School principal.
Born in 1946. Died at Hillsborough this week from leukaemia, aged 54.
By BERNARD ORSMAN
Christianity drove Phil Raffills. At home, at school, in politics. Behind the steadfast critic of conventional educational thinking and sectoral power, there was a Protestant faith, a passion for excellence and a granite integrity to his own principles.
"Get to the top," was his challenge to students, always with the rider, "take someone with you."
He believed in competition among schools and enthusiastically embraced the idea that they should meet a market. He headed Avondale College, the largest school in the country, for 14 years. But he always called it the Avondale family.
Warmly greeted around the grounds, he invariably would stop, listen, find out another name, share a story.
It was at a university Christian conference in Dunedin that Phil Raffills met his wife, Noelene. Newly married and shortly after graduating from Christchurch College of Education in 1969, he took a teaching post in Rarotonga for two years.
This was followed by another two-year stint at the United Nations School in New York.
Back in Auckland, he was to begin his association with Avondale College, where he made his biggest mark, and the Encounter Christian Centre in Mt Roskill where he worshipped.
He was a leading voice on the Auckland Secondary Schools Heads Association, founded the Association of Bulk Funded Schools and the ministerial schools consultative group.

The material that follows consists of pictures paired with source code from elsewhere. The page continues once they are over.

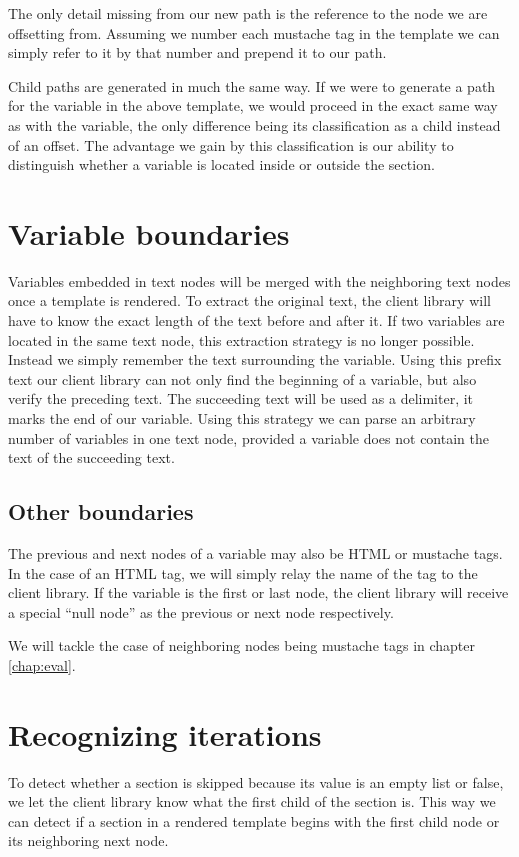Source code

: The only detail missing from our new path is the reference to the node we are
offsetting from. Assuming we number each mustache tag in the template we can
simply refer to it by that number and prepend it to our path.

Child paths are generated in much the same way. If we were to generate a path
for the  variable in the above template, we would
proceed in the exact same way as with the  variable,
the only difference being its classification as a child instead of an offset.
The advantage we gain by this classification is our ability to distinguish
whether a variable is located inside or outside the section.

\section{Variable boundaries}
Variables embedded in text nodes will be merged with the neighboring text nodes
once a template is rendered. To extract the original text, the client library
will have to know the exact length of the text before and after it. If two
variables are located in the same text node, this extraction strategy is no
longer possible. Instead we simply remember the text surrounding the variable.
Using this prefix text our client library can not only find the beginning of a
variable, but also verify the preceding text. The succeeding text will be
used as a delimiter, it marks the end of our variable.
Using this strategy we can parse an arbitrary number of variables in one text
node, provided a variable does not contain the text of the succeeding text.

\subsection{Other boundaries}
The previous and next nodes of a variable may also be HTML or mustache tags.
In the case of an HTML tag, we will simply relay the name of the tag to the
client library. If the variable is the first or last node, the client library
will receive a special ``null node'' as the previous or next node respectively.

We will tackle the case of neighboring nodes being mustache tags in chapter
\ref{chap:eval}.

\section{Recognizing iterations}
To detect whether a section is skipped because its value is an empty
list or false, we let the client library know what the first child of the
section is.
This way we can detect if a section in a rendered template begins with the
first child node or its neighboring next node.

When fire gutted the school in 1990, he worked day and night with volunteers to resurrect it, and had students back within a week.
One day on the way to his makeshift office, Phil Raffills paused to pick up a discarded sweet wrapper. Some might have seen futility in this gesture - what's one piece of paper compared with the 300 truckloads that had to be removed - but to Phil Raffills it made a difference.
His moral conservatism on issues such as sex education and the Hero Parade ruffled many feathers, but Noelene Raffills recalls that he "never ever thought of himself as being controversial."
He followed his own mind, giving no thought to whether others approved or the unpleasantness he might have encounter.
In 1995, Phil Raffills became an Auckland City councillor where he proved a few knockers wrong when a millennium medal he proposed became a huge success.